Abstract
•Fractional differential systems with multiple delays are considered.•Delayed perturbation of two parameter Mittag-Leffler type matrix function is generated for a class of multiple delay differential equations.•Comparison between Mittag-Leffler, Delayed Mittag-Leffler and Delayed Permutation Mittag-Leffler function is given by pictorial form.•Properties, markable remarks and continuity are presented.•The explicit form of solution representation is constructed.•Using Delayed Perturbation Mittag-Leffler function, the Controllability Grammian matrix is defined.•Sufficient conditions of relative controllability are derived by using krasnoselskii’s theorem.•Numerical illustrations were given for both linear and non-linear cases.•Diagrammatic representations are explored using MATLAB for both linear and non-linear cases.

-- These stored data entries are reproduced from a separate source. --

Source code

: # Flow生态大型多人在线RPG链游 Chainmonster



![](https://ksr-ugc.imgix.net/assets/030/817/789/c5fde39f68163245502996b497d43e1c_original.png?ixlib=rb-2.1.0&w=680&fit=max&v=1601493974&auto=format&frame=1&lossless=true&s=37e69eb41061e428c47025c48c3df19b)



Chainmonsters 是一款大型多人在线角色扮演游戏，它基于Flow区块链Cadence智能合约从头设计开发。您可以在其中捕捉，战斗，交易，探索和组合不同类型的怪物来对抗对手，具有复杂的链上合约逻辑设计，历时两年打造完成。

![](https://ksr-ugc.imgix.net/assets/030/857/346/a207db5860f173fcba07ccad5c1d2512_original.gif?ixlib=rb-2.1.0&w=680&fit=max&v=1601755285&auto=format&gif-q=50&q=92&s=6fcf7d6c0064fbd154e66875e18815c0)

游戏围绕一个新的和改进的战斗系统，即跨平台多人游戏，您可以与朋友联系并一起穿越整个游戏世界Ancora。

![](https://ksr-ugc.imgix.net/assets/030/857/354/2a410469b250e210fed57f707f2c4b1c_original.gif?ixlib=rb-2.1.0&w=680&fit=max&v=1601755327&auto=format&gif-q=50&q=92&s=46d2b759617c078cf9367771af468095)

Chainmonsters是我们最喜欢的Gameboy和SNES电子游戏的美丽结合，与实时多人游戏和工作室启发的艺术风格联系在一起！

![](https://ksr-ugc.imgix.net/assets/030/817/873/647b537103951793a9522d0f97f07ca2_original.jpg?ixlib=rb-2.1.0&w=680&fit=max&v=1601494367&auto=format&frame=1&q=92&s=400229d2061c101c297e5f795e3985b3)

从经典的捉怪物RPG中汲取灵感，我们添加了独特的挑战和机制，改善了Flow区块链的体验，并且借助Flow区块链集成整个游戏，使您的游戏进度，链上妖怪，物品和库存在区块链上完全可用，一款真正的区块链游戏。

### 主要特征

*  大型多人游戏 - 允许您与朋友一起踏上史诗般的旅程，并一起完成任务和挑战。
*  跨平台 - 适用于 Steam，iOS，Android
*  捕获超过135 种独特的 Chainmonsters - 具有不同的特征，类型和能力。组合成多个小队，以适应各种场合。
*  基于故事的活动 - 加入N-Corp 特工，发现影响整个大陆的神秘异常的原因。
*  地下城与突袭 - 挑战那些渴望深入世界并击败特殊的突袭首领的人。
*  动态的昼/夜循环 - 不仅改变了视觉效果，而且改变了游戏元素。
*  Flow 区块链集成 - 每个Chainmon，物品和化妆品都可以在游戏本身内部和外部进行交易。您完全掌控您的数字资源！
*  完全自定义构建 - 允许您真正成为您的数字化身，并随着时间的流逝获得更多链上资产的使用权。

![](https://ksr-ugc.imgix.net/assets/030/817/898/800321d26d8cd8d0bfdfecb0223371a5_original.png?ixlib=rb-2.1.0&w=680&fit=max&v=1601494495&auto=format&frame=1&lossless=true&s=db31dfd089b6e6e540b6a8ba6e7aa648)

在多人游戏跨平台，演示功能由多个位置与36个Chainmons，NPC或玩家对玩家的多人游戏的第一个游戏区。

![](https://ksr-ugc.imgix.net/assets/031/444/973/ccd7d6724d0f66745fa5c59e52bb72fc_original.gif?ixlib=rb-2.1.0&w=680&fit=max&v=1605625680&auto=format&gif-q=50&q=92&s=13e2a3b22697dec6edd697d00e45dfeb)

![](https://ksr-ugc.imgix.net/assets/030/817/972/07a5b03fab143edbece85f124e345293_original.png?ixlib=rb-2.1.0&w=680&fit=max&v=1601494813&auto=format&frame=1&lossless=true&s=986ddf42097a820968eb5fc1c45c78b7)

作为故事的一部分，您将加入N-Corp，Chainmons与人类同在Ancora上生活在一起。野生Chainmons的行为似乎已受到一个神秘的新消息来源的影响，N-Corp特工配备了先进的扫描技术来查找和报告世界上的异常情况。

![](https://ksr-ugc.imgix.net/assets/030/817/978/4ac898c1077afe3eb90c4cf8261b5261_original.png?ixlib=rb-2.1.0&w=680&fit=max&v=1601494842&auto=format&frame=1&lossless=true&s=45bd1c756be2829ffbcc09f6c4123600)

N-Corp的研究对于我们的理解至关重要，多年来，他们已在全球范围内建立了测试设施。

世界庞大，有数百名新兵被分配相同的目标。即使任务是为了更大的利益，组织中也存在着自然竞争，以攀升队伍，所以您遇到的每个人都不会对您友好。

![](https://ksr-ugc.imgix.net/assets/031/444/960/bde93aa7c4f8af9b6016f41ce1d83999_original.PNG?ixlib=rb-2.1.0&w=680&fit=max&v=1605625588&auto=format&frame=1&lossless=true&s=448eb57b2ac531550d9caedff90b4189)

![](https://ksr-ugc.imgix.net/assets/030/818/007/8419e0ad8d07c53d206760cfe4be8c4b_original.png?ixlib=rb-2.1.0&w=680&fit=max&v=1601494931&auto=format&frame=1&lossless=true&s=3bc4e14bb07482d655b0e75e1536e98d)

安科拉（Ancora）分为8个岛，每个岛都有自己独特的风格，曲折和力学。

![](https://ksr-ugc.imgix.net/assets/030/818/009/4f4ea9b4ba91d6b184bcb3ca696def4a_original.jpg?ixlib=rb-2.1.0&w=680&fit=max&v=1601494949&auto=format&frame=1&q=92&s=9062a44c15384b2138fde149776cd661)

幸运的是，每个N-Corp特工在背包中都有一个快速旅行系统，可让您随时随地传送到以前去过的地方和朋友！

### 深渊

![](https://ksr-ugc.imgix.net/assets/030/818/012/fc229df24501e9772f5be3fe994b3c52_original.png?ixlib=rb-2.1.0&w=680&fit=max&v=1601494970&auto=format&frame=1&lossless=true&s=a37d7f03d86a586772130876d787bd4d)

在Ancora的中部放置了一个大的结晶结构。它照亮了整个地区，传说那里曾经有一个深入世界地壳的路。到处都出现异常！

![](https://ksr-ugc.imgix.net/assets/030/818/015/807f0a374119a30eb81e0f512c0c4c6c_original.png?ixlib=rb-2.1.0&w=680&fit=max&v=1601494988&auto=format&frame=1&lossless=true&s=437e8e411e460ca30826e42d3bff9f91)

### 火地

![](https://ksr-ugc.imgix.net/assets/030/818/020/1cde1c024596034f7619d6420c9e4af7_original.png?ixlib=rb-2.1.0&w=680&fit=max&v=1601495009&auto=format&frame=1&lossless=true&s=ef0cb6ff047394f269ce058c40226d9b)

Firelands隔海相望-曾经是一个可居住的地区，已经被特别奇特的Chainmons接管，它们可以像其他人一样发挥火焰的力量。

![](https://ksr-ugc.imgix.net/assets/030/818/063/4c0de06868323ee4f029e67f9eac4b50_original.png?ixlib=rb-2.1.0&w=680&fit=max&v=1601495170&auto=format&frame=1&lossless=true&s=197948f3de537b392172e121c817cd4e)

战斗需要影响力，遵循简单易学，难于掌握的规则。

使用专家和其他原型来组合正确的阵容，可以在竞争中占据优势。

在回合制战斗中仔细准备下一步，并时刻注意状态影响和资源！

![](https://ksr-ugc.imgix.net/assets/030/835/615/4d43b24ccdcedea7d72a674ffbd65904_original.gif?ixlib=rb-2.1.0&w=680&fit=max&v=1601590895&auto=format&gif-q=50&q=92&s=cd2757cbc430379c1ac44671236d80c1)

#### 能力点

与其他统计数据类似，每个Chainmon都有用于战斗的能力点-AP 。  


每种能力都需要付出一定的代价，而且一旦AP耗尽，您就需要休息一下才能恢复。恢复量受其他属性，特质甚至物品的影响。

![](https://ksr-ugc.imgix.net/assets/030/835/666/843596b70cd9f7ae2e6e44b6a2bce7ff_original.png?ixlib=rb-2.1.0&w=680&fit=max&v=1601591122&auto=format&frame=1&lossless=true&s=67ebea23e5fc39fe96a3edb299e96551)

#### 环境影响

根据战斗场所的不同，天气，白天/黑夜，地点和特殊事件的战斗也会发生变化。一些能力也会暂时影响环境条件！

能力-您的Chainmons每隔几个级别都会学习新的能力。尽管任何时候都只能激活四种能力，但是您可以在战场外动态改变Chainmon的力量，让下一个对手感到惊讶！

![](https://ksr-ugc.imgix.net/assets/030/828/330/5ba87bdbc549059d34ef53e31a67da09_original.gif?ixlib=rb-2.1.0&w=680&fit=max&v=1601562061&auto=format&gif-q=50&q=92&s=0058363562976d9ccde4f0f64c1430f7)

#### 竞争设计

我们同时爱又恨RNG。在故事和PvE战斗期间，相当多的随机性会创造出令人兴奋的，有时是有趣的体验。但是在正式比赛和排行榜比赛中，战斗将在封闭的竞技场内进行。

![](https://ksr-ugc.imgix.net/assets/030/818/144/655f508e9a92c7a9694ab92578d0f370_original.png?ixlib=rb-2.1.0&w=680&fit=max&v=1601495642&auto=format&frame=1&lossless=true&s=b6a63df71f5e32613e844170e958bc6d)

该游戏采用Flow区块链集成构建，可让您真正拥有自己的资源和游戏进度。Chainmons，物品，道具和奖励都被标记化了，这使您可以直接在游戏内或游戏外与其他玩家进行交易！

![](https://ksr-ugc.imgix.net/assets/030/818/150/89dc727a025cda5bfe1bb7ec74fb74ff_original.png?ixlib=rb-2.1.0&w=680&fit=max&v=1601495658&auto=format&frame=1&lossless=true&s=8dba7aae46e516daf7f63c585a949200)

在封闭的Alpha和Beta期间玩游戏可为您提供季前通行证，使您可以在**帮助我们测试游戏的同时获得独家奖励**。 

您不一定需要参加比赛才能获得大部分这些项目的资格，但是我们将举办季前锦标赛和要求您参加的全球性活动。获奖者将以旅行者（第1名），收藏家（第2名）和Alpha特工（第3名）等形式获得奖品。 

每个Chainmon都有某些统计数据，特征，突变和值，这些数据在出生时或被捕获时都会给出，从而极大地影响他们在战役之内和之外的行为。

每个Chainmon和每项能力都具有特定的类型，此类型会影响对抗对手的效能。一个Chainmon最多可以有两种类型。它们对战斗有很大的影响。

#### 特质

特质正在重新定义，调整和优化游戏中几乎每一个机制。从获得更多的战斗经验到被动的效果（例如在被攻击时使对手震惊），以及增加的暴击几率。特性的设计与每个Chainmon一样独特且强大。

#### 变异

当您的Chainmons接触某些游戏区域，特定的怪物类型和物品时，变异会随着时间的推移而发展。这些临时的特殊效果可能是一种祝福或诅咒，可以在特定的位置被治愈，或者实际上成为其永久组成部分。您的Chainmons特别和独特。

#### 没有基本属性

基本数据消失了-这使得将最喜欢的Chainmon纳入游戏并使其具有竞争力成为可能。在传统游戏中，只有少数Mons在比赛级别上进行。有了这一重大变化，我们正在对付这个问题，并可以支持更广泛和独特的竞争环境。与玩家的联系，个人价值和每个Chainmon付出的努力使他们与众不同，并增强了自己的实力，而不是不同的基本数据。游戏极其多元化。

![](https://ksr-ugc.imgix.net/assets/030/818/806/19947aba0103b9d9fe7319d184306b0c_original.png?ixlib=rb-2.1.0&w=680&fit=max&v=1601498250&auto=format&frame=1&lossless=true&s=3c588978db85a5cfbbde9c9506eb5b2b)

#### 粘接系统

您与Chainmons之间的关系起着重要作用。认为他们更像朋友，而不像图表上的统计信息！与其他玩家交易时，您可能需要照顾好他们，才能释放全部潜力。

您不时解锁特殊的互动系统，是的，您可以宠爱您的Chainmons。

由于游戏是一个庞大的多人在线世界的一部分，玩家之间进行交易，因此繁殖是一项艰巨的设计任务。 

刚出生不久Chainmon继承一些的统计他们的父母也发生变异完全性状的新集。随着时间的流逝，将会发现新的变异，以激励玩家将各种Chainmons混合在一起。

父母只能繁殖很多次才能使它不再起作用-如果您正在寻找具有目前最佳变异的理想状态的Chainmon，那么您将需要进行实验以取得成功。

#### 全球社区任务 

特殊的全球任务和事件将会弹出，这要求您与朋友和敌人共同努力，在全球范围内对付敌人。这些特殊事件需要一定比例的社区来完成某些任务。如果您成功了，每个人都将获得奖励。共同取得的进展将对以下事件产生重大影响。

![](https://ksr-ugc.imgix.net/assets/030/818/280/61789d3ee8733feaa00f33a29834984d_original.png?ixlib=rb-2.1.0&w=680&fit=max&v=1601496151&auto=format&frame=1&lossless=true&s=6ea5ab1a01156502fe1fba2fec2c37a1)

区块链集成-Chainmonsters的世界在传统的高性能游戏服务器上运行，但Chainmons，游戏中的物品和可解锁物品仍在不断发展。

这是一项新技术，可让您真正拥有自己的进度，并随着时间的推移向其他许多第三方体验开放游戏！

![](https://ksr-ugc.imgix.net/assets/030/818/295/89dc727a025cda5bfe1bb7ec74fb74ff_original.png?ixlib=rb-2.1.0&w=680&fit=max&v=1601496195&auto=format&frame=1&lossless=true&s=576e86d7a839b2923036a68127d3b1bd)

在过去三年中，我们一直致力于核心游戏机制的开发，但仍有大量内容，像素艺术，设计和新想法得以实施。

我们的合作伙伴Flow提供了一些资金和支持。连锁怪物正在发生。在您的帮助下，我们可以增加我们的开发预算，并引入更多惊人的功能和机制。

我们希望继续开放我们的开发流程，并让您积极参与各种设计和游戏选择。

This paper is concerned with the relative controllability for a class of fractional differential equations with multiple time delays. The solution representation is introduced for this system via multiple delayed perturbations of Mittag-Leffler function. Necessary and sufficient conditions for the indicated problem to be relatively controllable are established for linear and non-linear systems. For non-linear case, the existence result is proved by using Krasnoselskii’s fixed point theorem. Numerical examples are given to illustrate the theoretical results, and its diagrammatic formulations are done by MATLAB.